Activity
Output the listing exactly, without its pictures.
BEGIN Study material
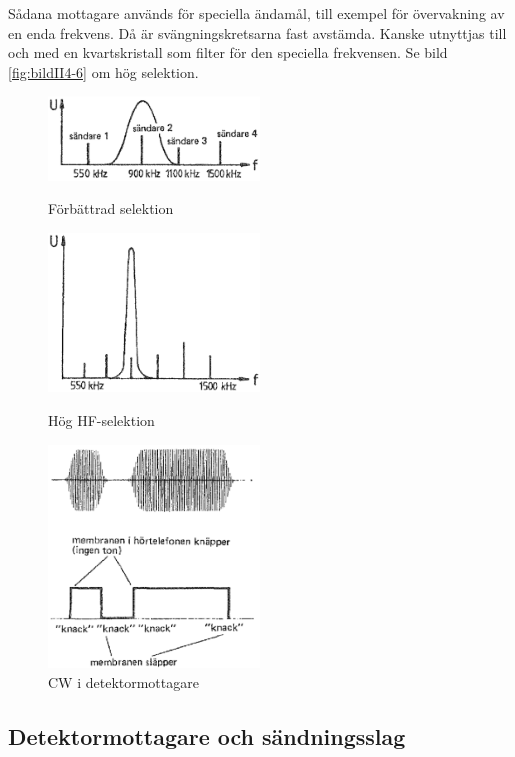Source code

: Sådana mottagare används för speciella ändamål, till exempel för övervakning
av en enda frekvens.
Då är svängningskretsarna fast avstämda.
Kanske utnyttjas till och med en kvartskristall som filter för den speciella
frekvensen.
Se bild \ref{fig:bildII4-6} om hög selektion.

\begin{figure}
  \includegraphics[width=0.5\textwidth]{images/cropped_pdfs/bild_2_4-04.pdf}
  \caption{Förbättrad selektion}
  \label{fig:bildII4-4}

  \includegraphics[width=0.5\textwidth]{images/cropped_pdfs/bild_2_4-06.pdf}
  \caption{Hög HF-selektion}
  \label{fig:bildII4-6}

  \includegraphics[width=0.5\textwidth]{images/cropped_pdfs/bild_2_4-07.pdf}
  \caption{CW i detektormottagare}
  \label{fig:bildII4-7}
\end{figure}

\subsection{Detektormottagare och sändningsslag}

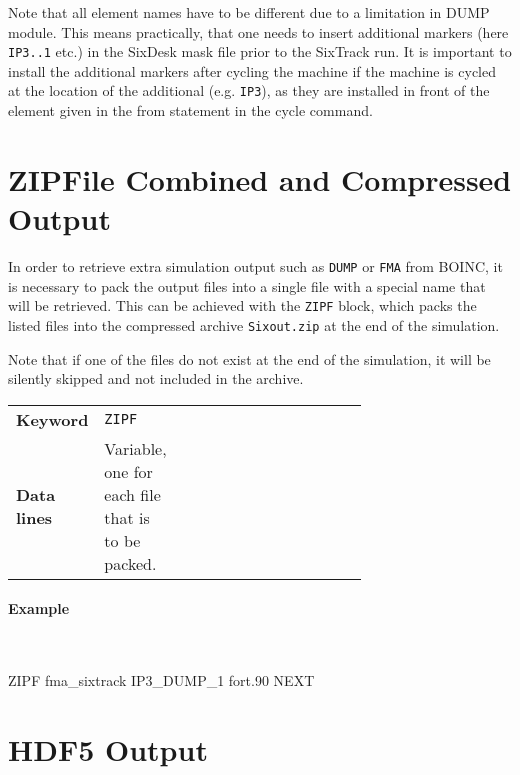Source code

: Note that all element names have to be different due to a limitation in DUMP module. This means practically, that one needs to insert additional markers (here \texttt{IP3..1} etc.) in the SixDesk \cite{sixdesk1,sixdesk2} mask file prior to the SixTrack run. It is important to install the additional markers after cycling the machine if the machine is cycled at the location of the additional (e.g. \texttt{IP3}), as they are installed in front of the element given in the from statement in the cycle command.

\section{ZIPFile Combined and Compressed Output} \label{sec:ZIPF}

In order to retrieve extra simulation output such as \texttt{DUMP} or \texttt{FMA} from BOINC, it is necessary to pack the output files into a single file with a special name that will be retrieved.
This can be achieved with the \texttt{ZIPF} block, which packs the listed files into the compressed archive \texttt{Sixout.zip} at the end of the simulation.

Note that if one of the files do not exist at the end of the simulation, it will be silently skipped and not included in the archive.

\bigskip
\begin{tabular}{@{}llp{0.7\linewidth}}
    \textbf{Keyword}    & \texttt{ZIPF} \\
    \textbf{Data lines} & Variable, one for each file that is to be packed. \\
\end{tabular}

\paragraph{Example}~
\begin{cverbatim}
ZIPF
fma_sixtrack
IP3_DUMP_1
fort.90
NEXT
\end{cverbatim}

\section{HDF5 Output} \label{sec:HDF5}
END Study material
Exercise answer
Source code

: Sådana mottagare används för speciella ändamål, till exempel för övervakning
av en enda frekvens.
Då är svängningskretsarna fast avstämda.
Kanske utnyttjas till och med en kvartskristall som filter för den speciella
frekvensen.
Se bild \ref{fig:bildII4-6} om hög selektion.

\begin{figure}
  \includegraphics[width=0.5\textwidth]{images/cropped_pdfs/bild_2_4-04.pdf}
  \caption{Förbättrad selektion}
  \label{fig:bildII4-4}

  \includegraphics[width=0.5\textwidth]{images/cropped_pdfs/bild_2_4-06.pdf}
  \caption{Hög HF-selektion}
  \label{fig:bildII4-6}

  \includegraphics[width=0.5\textwidth]{images/cropped_pdfs/bild_2_4-07.pdf}
  \caption{CW i detektormottagare}
  \label{fig:bildII4-7}
\end{figure}

\subsection{Detektormottagare och sändningsslag}

Source code

: Note that all element names have to be different due to a limitation in DUMP module. This means practically, that one needs to insert additional markers (here \texttt{IP3..1} etc.) in the SixDesk \cite{sixdesk1,sixdesk2} mask file prior to the SixTrack run. It is important to install the additional markers after cycling the machine if the machine is cycled at the location of the additional (e.g. \texttt{IP3}), as they are installed in front of the element given in the from statement in the cycle command.

\section{ZIPFile Combined and Compressed Output} \label{sec:ZIPF}

In order to retrieve extra simulation output such as \texttt{DUMP} or \texttt{FMA} from BOINC, it is necessary to pack the output files into a single file with a special name that will be retrieved.
This can be achieved with the \texttt{ZIPF} block, which packs the listed files into the compressed archive \texttt{Sixout.zip} at the end of the simulation.

Note that if one of the files do not exist at the end of the simulation, it will be silently skipped and not included in the archive.

\bigskip
\begin{tabular}{@{}llp{0.7\linewidth}}
    \textbf{Keyword}    & \texttt{ZIPF} \\
    \textbf{Data lines} & Variable, one for each file that is to be packed. \\
\end{tabular}

\paragraph{Example}~
\begin{cverbatim}
ZIPF
fma_sixtrack
IP3_DUMP_1
fort.90
NEXT
\end{cverbatim}

\section{HDF5 Output} \label{sec:HDF5}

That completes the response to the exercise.